• _MATERIAL PROVIDED_
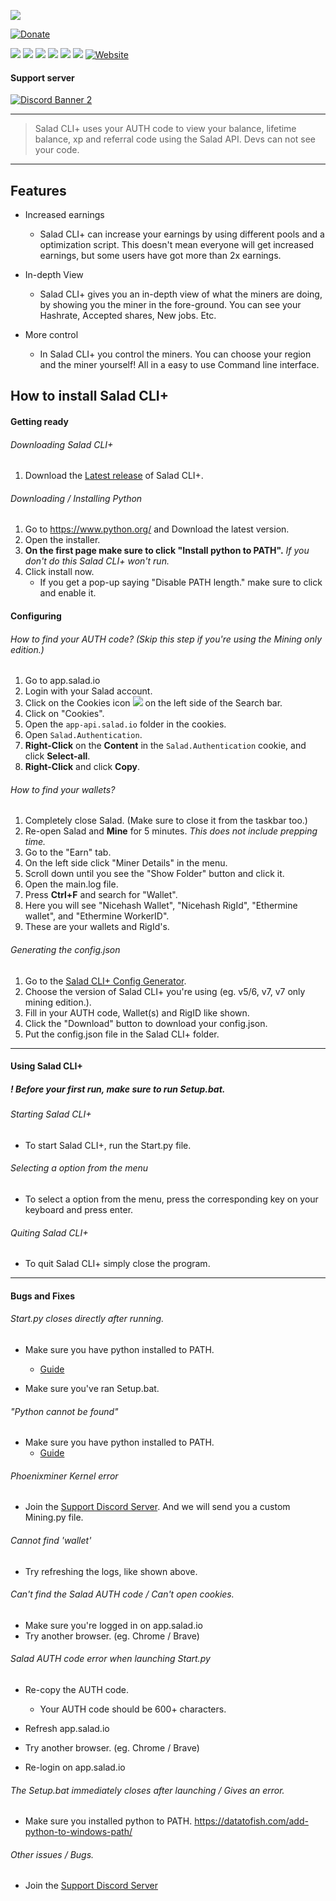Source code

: ![](https://media.discordapp.net/attachments/844185675489607690/845581142701637672/Logo.png)

<!-- Badges -->

[![Donate](https://img.shields.io/badge/$-support-ff69b4.svg?style=flat-square)](https://paypal.me/WalkxCode)

![](https://img.shields.io/github/languages/code-size/WalkxCode/SaladCLI_Plus?style=flat-square) ![](https://img.shields.io/github/downloads/WalkxCode/SaladCLI_Plus/total?style=flat-square) ![](https://img.shields.io/github/license/WalkxCode/SaladCLI_Plus?style=flat-square) ![](https://img.shields.io/github/stars/WalkxCode/SaladCLI_Plus?style=flat-square)
![](https://img.shields.io/github/v/release/WalkxCode/SaladCLI_Plus?style=flat-square) ![](https://img.shields.io/github/v/tag/WalkxCode/SaladCLI_Plus?style=flat-square) [![Website](https://img.shields.io/website?down_color=red&down_message=offline&style=flat-square&up_color=green&up_message=online&url=https%3A%2F%2Fwalkyltd.xyz)](https://walkyltd.xyz/saladcli)

#### Support server
[![Discord Banner 2](https://discordapp.com/api/guilds/836251413544828929/widget.png?style=banner2)](https://discord.gg/D2VBbJDz8c)

<!-- End Badges -->

---

> Salad CLI+ uses your AUTH code to view your balance, lifetime balance, xp and referral code using the Salad API. Devs can not see your code.

---

## Features
- Increased earnings
  + Salad CLI+ can increase your earnings by using different pools and a optimization script. This doesn't mean everyone will get increased earnings, but some users have got more than 2x earnings.

- In-depth View
  + Salad CLI+ gives you an in-depth view of what the miners are doing, by showing you the miner in the fore-ground. You can see your Hashrate, Accepted shares, New jobs. Etc.

- More control
  + In Salad CLI+ you control the miners. You can choose your region and the miner yourself! All in a easy to use Command line interface.



<!-- Install guide -->

## How to install Salad CLI+

#### Getting ready
###### Downloading Salad CLI+
1. Download the [Latest release](https://github.com/WalkxCode/SaladCLI_Plus/releases/latest) of Salad CLI+.

###### Downloading / Installing Python
1. Go to https://www.python.org/ and Download the latest version.
2. Open the installer.
3. **On the first page make sure to click "Install python to PATH".** *If you don't do this Salad CLI+ won't run.*
4. Click install now.
    + If you get a pop-up saying "Disable PATH length." make sure to click and enable it.


#### Configuring

###### How to find your AUTH code? (Skip this step if you're using the Mining only edition.)
1. Go to app.salad.io
2. Login with your Salad account.
3. Click on the Cookies icon ![](https://images-ext-2.discordapp.net/external/307zW6hU-4O2g0TaCN3VXR29D-byDrPOxcvtV7k5fTs/https/i.imgur.com/rCpRXdW.png) on the left side of the Search bar.
4. Click on "Cookies".
5. Open the `app-api.salad.io` folder in the cookies.
6. Open `Salad.Authentication`.
7. **Right-Click** on the **Content** in the `Salad.Authentication` cookie, and click **Select-all**.
8. **Right-Click** and click **Copy**.

###### How to find your wallets?
1. Completely close Salad. (Make sure to close it from the taskbar too.)
2. Re-open Salad and **Mine** for 5 minutes. *This does not include prepping time.*
3. Go to the "Earn" tab.
4. On the left side click "Miner Details" in the menu.
5. Scroll down until you see the "Show Folder" button and click it.
6. Open the main.log file.
7. Press **Ctrl+F** and search for "Wallet".
8. Here you will see "Nicehash Wallet", "Nicehash RigId", "Ethermine wallet", and "Ethermine WorkerID".
9. These are your wallets and RigId's.

###### Generating the config.json
1. Go to the [Salad CLI+ Config Generator](https://tpelaaja.github.io/Configure-CLI/#/asf).
2. Choose the version of Salad CLI+ you're using (eg. v5/6, v7, v7 only mining edition.).
3. Fill in your AUTH code, Wallet(s) and RigID like  shown.
4. Click the "Download" button to download your config.json.
5. Put the config.json file in the Salad CLI+ folder.


---
#### Using Salad CLI+

##### ! Before your first run, make sure to run Setup.bat.

###### Starting Salad CLI+
- To start Salad CLI+, run the Start<span></span>.py file.

###### Selecting a option from the menu
- To select a option from the menu, press the corresponding key on your keyboard and press enter.

###### Quiting Salad CLI+
- To quit Salad CLI+ simply close the program.

---
#### Bugs and Fixes

###### Start<span></span>.py closes directly after running.
- Make sure you have python installed to PATH.
  + [Guide](https://www.educative.io/edpresso/how-to-add-python-to-path-variable-in-windows)

- Make sure you've ran Setup.bat.

###### "Python cannot be found"
- Make sure you have python installed to PATH.
  + [Guide](https://www.educative.io/edpresso/how-to-add-python-to-path-variable-in-windows)

###### Phoenixminer Kernel error
- Join the [Support Discord Server](https://discord.gg/D2VBbJDz8c). And we will send you a custom Mining<span></span>.py file.

###### Cannot find 'wallet'
- Try refreshing the logs, like shown above.

###### Can't find the Salad AUTH code / Can't open cookies.
- Make sure you're logged in on app.salad.io
- Try another browser. (eg. Chrome / Brave)

###### Salad AUTH code error when launching Start<span></span>.py
- Re-copy the AUTH code.
  + Your AUTH code should be 600+ characters.

- Refresh app.salad.io
- Try another browser. (eg. Chrome / Brave)

- Re-login on app.salad.io

###### The Setup.bat immediately closes after launching / Gives an error.
- Make sure you installed python to PATH. https://datatofish.com/add-python-to-windows-path/


###### Other issues / Bugs.
- Join the [Support Discord Server](https://discord.gg/D2VBbJDz8c)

• _BRIEF_
Count how many lines of the listing above include "Setup" and report that number alone.

• _RESULT OF THE EXERCISE_
3